Task goal:
Set the data down exactly as it stands, and keep its pictures out.

Dataset entries:
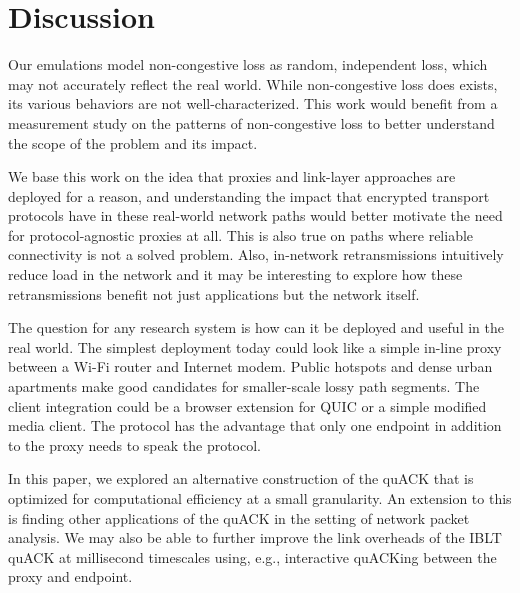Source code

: \section{Discussion}

Our emulations model non-congestive loss as random, independent loss,
which may not accurately reflect the real world. While non-congestive loss
does exists, its various behaviors are not well-characterized. This work
would benefit from a measurement study on the patterns of non-congestive loss
to better understand the scope of the problem and its impact.

We base this work on the idea that proxies and link-layer approaches are
deployed for a reason, and understanding the impact that encrypted transport
protocols have in these real-world network paths would better motivate the need
for protocol-agnostic proxies at all. This is also true on paths where
reliable connectivity is not a solved problem. Also,
in-network retransmissions intuitively reduce load in the network and it may be
interesting to explore how these retransmissions benefit not just
applications but the network itself.

The question for any research system is how can it be deployed and useful in
the real world. The simplest deployment today could look like a simple in-line
\Sys proxy between a Wi-Fi router and Internet modem. Public hotspots and
dense urban apartments make good candidates for smaller-scale lossy path
segments.
The client integration could be a browser extension for QUIC or a simple
modified media client.
The \Sys protocol has the advantage that only one endpoint in addition to the
proxy needs to speak the protocol.

In this paper, we explored an alternative construction of the quACK that is
optimized for computational efficiency at a small granularity. An extension to
this is finding other applications of the quACK in the setting of network
packet analysis. We may also be able to further improve the link overheads of
the IBLT quACK at millisecond timescales using, e.g., interactive quACKing
between the proxy and endpoint.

Answer section:
Source code

: \section{Discussion}

Our emulations model non-congestive loss as random, independent loss,
which may not accurately reflect the real world. While non-congestive loss
does exists, its various behaviors are not well-characterized. This work
would benefit from a measurement study on the patterns of non-congestive loss
to better understand the scope of the problem and its impact.

We base this work on the idea that proxies and link-layer approaches are
deployed for a reason, and understanding the impact that encrypted transport
protocols have in these real-world network paths would better motivate the need
for protocol-agnostic proxies at all. This is also true on paths where
reliable connectivity is not a solved problem. Also,
in-network retransmissions intuitively reduce load in the network and it may be
interesting to explore how these retransmissions benefit not just
applications but the network itself.

The question for any research system is how can it be deployed and useful in
the real world. The simplest deployment today could look like a simple in-line
\Sys proxy between a Wi-Fi router and Internet modem. Public hotspots and
dense urban apartments make good candidates for smaller-scale lossy path
segments.
The client integration could be a browser extension for QUIC or a simple
modified media client.
The \Sys protocol has the advantage that only one endpoint in addition to the
proxy needs to speak the protocol.

In this paper, we explored an alternative construction of the quACK that is
optimized for computational efficiency at a small granularity. An extension to
this is finding other applications of the quACK in the setting of network
packet analysis. We may also be able to further improve the link overheads of
the IBLT quACK at millisecond timescales using, e.g., interactive quACKing
between the proxy and endpoint.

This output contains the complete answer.